It's not a crock of shit, it's not bullshit, it's not spin, and it's not an attempt to satisfy "the idiotic masses".
The application of Section 44 has always been murky. In 1992, in Sykes vs Cleary, the High Court introduced the concept of "all reasonable steps" test. However, they didn't actually bother to define what "all reasonable steps" actually meant.
Here's a quote from that finding:
http://eresources.hcourt.gov.au/showbyHandle/1/8812
The ALP's process required potential candidates to identify any possible dual citizenships, and to lodge the required renunciation paperwork before they could nominate for election. The legal advice that the ALP received indicated that this process would satisfy the "all reasonable steps" requirement.

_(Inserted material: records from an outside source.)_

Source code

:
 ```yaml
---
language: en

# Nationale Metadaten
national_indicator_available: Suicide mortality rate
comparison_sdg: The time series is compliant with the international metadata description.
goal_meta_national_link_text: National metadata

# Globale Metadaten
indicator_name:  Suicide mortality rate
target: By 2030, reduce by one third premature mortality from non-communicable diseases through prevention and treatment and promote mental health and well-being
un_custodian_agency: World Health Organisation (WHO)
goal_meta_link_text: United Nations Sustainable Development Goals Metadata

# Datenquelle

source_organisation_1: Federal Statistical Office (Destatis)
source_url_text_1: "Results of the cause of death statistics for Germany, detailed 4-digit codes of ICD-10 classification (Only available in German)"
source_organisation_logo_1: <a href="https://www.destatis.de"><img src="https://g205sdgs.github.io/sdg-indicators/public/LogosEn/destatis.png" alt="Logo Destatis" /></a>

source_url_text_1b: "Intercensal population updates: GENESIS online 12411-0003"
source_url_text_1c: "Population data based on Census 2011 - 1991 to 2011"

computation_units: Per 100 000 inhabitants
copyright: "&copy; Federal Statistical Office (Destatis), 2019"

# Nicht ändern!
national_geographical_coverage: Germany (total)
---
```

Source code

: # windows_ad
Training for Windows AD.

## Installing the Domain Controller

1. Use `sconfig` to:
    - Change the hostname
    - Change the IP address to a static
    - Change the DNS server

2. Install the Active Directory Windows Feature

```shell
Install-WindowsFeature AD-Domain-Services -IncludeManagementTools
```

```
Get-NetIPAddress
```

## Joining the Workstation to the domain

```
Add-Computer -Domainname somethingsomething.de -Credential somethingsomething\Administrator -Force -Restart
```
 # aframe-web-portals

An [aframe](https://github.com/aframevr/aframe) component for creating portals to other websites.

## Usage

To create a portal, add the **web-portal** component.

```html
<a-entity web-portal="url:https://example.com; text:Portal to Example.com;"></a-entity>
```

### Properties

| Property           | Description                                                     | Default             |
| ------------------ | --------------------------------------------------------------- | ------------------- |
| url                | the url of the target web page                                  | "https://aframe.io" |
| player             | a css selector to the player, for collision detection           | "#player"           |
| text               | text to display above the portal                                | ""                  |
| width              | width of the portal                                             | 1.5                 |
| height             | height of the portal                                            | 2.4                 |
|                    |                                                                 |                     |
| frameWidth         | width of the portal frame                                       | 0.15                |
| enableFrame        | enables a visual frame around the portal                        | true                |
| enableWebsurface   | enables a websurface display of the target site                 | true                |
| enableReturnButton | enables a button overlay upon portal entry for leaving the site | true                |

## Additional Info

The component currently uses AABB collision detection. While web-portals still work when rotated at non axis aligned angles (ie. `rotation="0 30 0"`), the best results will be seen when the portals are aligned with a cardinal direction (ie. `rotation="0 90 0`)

26 years on, we have a completely different High Court membership, and the current set of HC judges have decided that the ALP's process does not satisfy "all reasonable steps". They still haven't defined what "all reasonable steps" actually means - just that Gallagher didn't meet this standard, because she didn't allow sufficient time, in case she needed to provide further information before the renunciation could take effect. The HC still hasn't defined how much time the candidates need to allow, they've just said that Gallagher didn't allow enough. Presumably, candidates will now have to renounce well before the election writs are issue.
That's not bullshit, it's not spin, and it's not an attempt to "satisfy the idiotic masses". They genuinely attempted to meet the requirements of S44 (unlike the Odd Notion idiot and the Coalition members). They went through the procedure, and had legal advice that this was sufficient. The HC disagreed.